Task goal = Look below for the line containing "version, package versions"; from there, print each line exactly up to and including the line containing "causes the issue", and stop.
═══ Entries provided
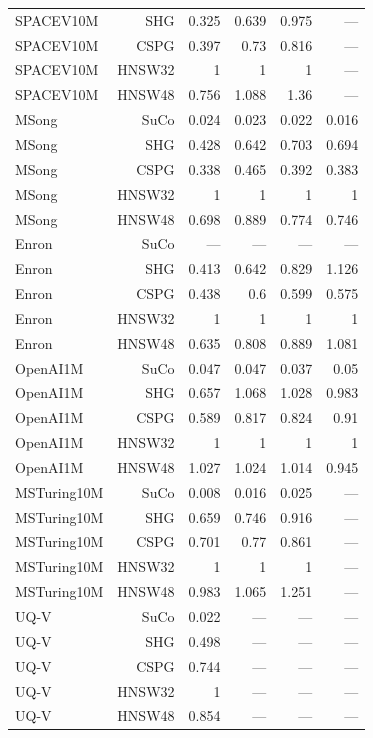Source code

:\begin{table}[t]
\begin{tabular}{lrrrrr}
SPACEV10M & SHG & 0.325 & 0.639 & 0.975 & — \\
SPACEV10M & CSPG & 0.397 & 0.73 & 0.816 & — \\
SPACEV10M & HNSW32 & 1 & 1 & 1 & — \\
SPACEV10M & HNSW48 & 0.756 & 1.088 & 1.36 & — \\
MSong & SuCo & 0.024 & 0.023 & 0.022 & 0.016 \\
MSong & SHG & 0.428 & 0.642 & 0.703 & 0.694 \\
MSong & CSPG & 0.338 & 0.465 & 0.392 & 0.383 \\
MSong & HNSW32 & 1 & 1 & 1 & 1 \\
MSong & HNSW48 & 0.698 & 0.889 & 0.774 & 0.746 \\
Enron & SuCo & — & — & — & — \\
Enron & SHG & 0.413 & 0.642 & 0.829 & 1.126 \\
Enron & CSPG & 0.438 & 0.6 & 0.599 & 0.575 \\
Enron & HNSW32 & 1 & 1 & 1 & 1 \\
Enron & HNSW48 & 0.635 & 0.808 & 0.889 & 1.081 \\
OpenAI1M & SuCo & 0.047 & 0.047 & 0.037 & 0.05 \\
OpenAI1M & SHG & 0.657 & 1.068 & 1.028 & 0.983 \\
OpenAI1M & CSPG & 0.589 & 0.817 & 0.824 & 0.91 \\
OpenAI1M & HNSW32 & 1 & 1 & 1 & 1 \\
OpenAI1M & HNSW48 & 1.027 & 1.024 & 1.014 & 0.945 \\
MSTuring10M & SuCo & 0.008 & 0.016 & 0.025 & — \\
MSTuring10M & SHG & 0.659 & 0.746 & 0.916 & — \\
MSTuring10M & CSPG & 0.701 & 0.77 & 0.861 & — \\
MSTuring10M & HNSW32 & 1 & 1 & 1 & — \\
MSTuring10M & HNSW48 & 0.983 & 1.065 & 1.251 & — \\
UQ-V & SuCo & 0.022 & — & — & — \\
UQ-V & SHG & 0.498 & — & — & — \\
UQ-V & CSPG & 0.744 & — & — & — \\
UQ-V & HNSW32 & 1 & — & — & — \\
UQ-V & HNSW48 & 0.854 & — & — & — \\
\bottomrule
\end{tabular}
\end{table}
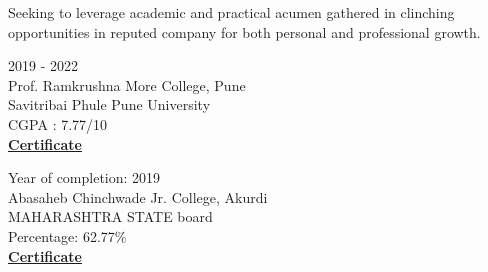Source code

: \documentclass[letterpaper,10pt]{memoir} %
\begin{document}
\userinformation %

\framebreak %






{Seeking to leverage academic and practical acumen gathered in clinching opportunities in reputed company for both personal and professional growth.}\\





{2019 - 2022}\\
{Prof. Ramkrushna More College, Pune}\\
{Savitribai Phule Pune University}\\
CGPA : 7.77/10\\
\textbf{\href{https://drive.google.com/file/d/1xuLbI-bSOv9T8_0WRqHWHrbi1u2JjR_w/view}{Certificate}}\\





{Year of completion: 2019}\\
{Abasaheb Chinchwade Jr. College, Akurdi}\\
{MAHARASHTRA STATE board}\\
Percentage: 62.77\% \\
\textbf{\href{https://drive.google.com/file/d/1CjJB8hBzaGvziPmWkTyKk6KzM3dx-W_f/view}{Certificate}}\\
\end{document}
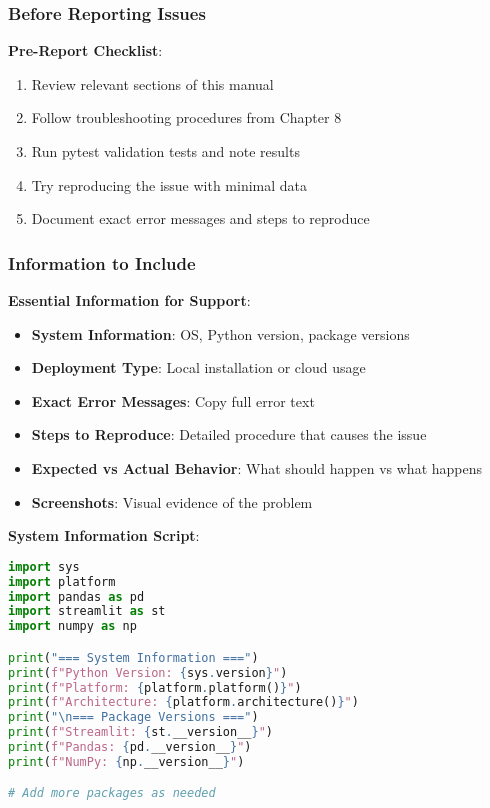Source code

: \subsubsection{Before Reporting Issues}

\textbf{Pre-Report Checklist}:
\begin{enumerate}
    \item Review relevant sections of this manual
    \item Follow troubleshooting procedures from Chapter 8
    \item Run pytest validation tests and note results
    \item Try reproducing the issue with minimal data
    \item Document exact error messages and steps to reproduce
\end{enumerate}

\subsubsection{Information to Include}

\textbf{Essential Information for Support}:
\begin{itemize}
    \item \textbf{System Information}: OS, Python version, package versions
    \item \textbf{Deployment Type}: Local installation or cloud usage
    \item \textbf{Exact Error Messages}: Copy full error text
    \item \textbf{Steps to Reproduce}: Detailed procedure that causes the issue
    \item \textbf{Expected vs Actual Behavior}: What should happen vs what happens
    \item \textbf{Screenshots}: Visual evidence of the problem
\end{itemize}

\textbf{System Information Script}:
\begin{lstlisting}[language=python,basicstyle=\color{blue}]
import sys
import platform
import pandas as pd
import streamlit as st
import numpy as np

print("=== System Information ===")
print(f"Python Version: {sys.version}")
print(f"Platform: {platform.platform()}")
print(f"Architecture: {platform.architecture()}")
print("\n=== Package Versions ===")
print(f"Streamlit: {st.__version__}")
print(f"Pandas: {pd.__version__}")
print(f"NumPy: {np.__version__}")

# Add more packages as needed
\end{lstlisting}

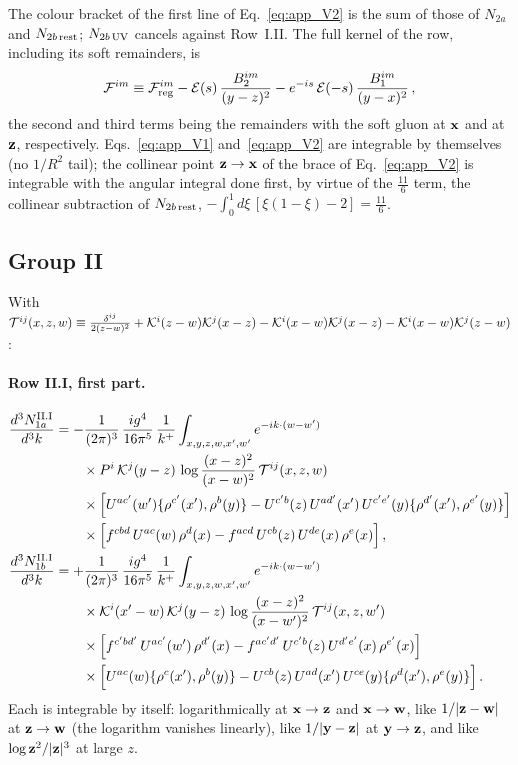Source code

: The colour bracket of the first line of Eq.~\eqref{eq:app_V2} is the sum of those of $N_{2a}$ and $N_{2b\,\rm rest}$; $N_{2b\,\rm UV}$ cancels against Row~I.II. The full kernel of the row, including its soft remainders, is
\begin{align}\label{eq:app_F}
\mathcal F^{im}\equiv\mathcal F^{im}_{\rm reg}-\mathcal E(s)\,\frac{B_2^{im}}{(y-z)^2}-e^{-is}\,\mathcal E(-s)\,\frac{B_1^{im}}{(y-x)^2}\,,
\end{align}
the second and third terms being the remainders with the soft gluon at $\mathbf{x}$ and at $\mathbf{z}$, respectively. Eqs.~\eqref{eq:app_V1} and~\eqref{eq:app_V2} are integrable by themselves (no $1/R^2$ tail); the collinear point $\mathbf{z}\to\mathbf{x}$ of the brace of Eq.~\eqref{eq:app_V2} is integrable with the angular integral done first, by virtue of the $\frac{11}{6}$ term, the collinear subtraction of $N_{2b\,\rm rest}$, $-\int_0^1d\xi\,[\xi(1-\xi)-2]=\frac{11}{6}$.

\subsection{Group II}

With $\mathcal T^{ij}(x,z,w)\equiv\frac{\delta^{ij}}{2(z-w)^2}+\mathcal{K}^i(z-w)\mathcal{K}^j(x-z)-\mathcal{K}^i(x-w)\mathcal{K}^j(x-z)-\mathcal{K}^i(x-w)\mathcal{K}^j(z-w)$:

\paragraph{Row II.I, first part.}
\begin{align}\label{eq:app_III1a}
\frac{d^3N^{\rm II.I}_{1a}}{d^3k}&=-\frac{1}{(2\pi)^3}\,\frac{ig^4}{16\pi^5}\,\frac{1}{k^+}\int_{x,y,z,w,x',w'}e^{-ik\cdot(w-w')}\notag\\&\qquad\times P^i\,\mathcal{K}^j(y-z)\,\log\frac{(x-z)^2}{(x-w)^2}\,\mathcal T^{ij}(x,z,w)\notag\\
&\qquad\times\Big[U^{ac'}(w')\{\rho^{c'}(x'),\rho^b(y)\}-U^{c'b}(z)\,U^{ad'}(x')\,U^{c'e'}(y)\{\rho^{d'}(x'),\rho^{e'}(y)\}\Big]\notag\\
&\qquad\times\Big[f^{cbd}\,U^{ac}(w)\,\rho^d(x)-f^{acd}\,U^{cb}(z)\,U^{de}(x)\,\rho^e(x)\Big]\,,\\
\label{eq:app_III1b}
\frac{d^3N^{\rm II.I}_{1b}}{d^3k}&=+\frac{1}{(2\pi)^3}\,\frac{ig^4}{16\pi^5}\,\frac{1}{k^+}\int_{x,y,z,w,x',w'}e^{-ik\cdot(w-w')}\notag\\&\qquad\times\mathcal{K}^i(x'-w)\,\mathcal{K}^j(y-z)\,\log\frac{(x-z)^2}{(x-w')^2}\,\mathcal T^{ij}(x,z,w')\notag\\
&\qquad\times\Big[f^{c'bd'}\,U^{ac'}(w')\,\rho^{d'}(x)-f^{ac'd'}\,U^{c'b}(z)\,U^{d'e'}(x)\,\rho^{e'}(x)\Big]\notag\\
&\qquad\times\Big[U^{ac}(w)\{\rho^c(x'),\rho^b(y)\}-U^{cb}(z)\,U^{ad}(x')\,U^{ce}(y)\{\rho^d(x'),\rho^e(y)\}\Big]\,.
\end{align}
Each is integrable by itself: logarithmically at $\mathbf{x}\to\mathbf{z}$ and $\mathbf{x}\to\mathbf{w}$, like $1/|\mathbf{z}-\mathbf{w}|$ at $\mathbf{z}\to\mathbf{w}$ (the logarithm vanishes linearly), like $1/|\mathbf{y}-\mathbf{z}|$ at $\mathbf{y}\to\mathbf{z}$, and like $\log\mathbf{z}^2/|\mathbf{z}|^3$ at large $z$.

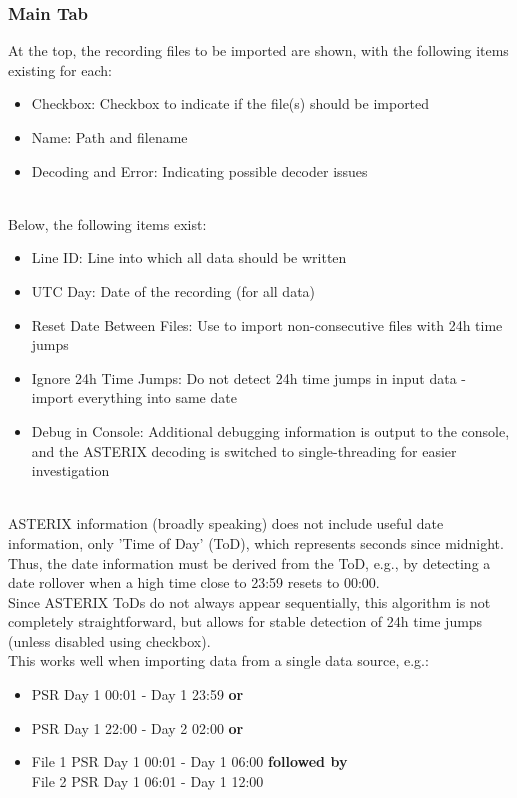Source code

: \subsubsection{Main Tab}

At the top, the recording files to be imported are shown, with the following items existing for each:
\begin{itemize}
\item Checkbox: Checkbox to indicate if the file(s) should be imported
\item Name: Path and filename
\item Decoding and Error: Indicating possible decoder issues
\end{itemize}
\ \\

Below, the following items exist:
\begin{itemize}
\item Line ID: Line into which all data should be written
\item UTC Day: Date of the recording (for all data)
\item Reset Date Between Files: Use to import non-consecutive files with 24h time jumps
\item Ignore 24h Time Jumps: Do not detect 24h time jumps in input data - import everything into same date
\item Debug in Console: Additional debugging information is output to the console, and the ASTERIX decoding is switched to single-threading for easier investigation
\end{itemize}
\ \\

ASTERIX information (broadly speaking) does not include useful date information, only 'Time of Day' (ToD), which represents seconds since midnight. Thus, the date information must be derived from the ToD, e.g., by detecting a date rollover when a high time close to 23:59 resets to 00:00. \\

Since ASTERIX ToDs do not always appear sequentially, this algorithm is not completely straightforward, but allows for stable detection of 24h time jumps (unless disabled using checkbox). \\

This works well when importing data from a single data source, e.g.:
\begin{itemize}
\item PSR Day 1 00:01 - Day 1 23:59 \textbf{or}
\item PSR Day 1 22:00 - Day 2 02:00 \textbf{or}
\item File 1 PSR Day 1 00:01 - Day 1 06:00 \textbf{followed by} \\{} File 2 PSR Day 1 06:01 - Day 1 12:00
\end{itemize}
\ \\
══════
Answer space =
    \item \textbf{System Information}: OS, Python version, package versions
    \item \textbf{Deployment Type}: Local installation or cloud usage
    \item \textbf{Exact Error Messages}: Copy full error text
    \item \textbf{Steps to Reproduce}: Detailed procedure that causes the issue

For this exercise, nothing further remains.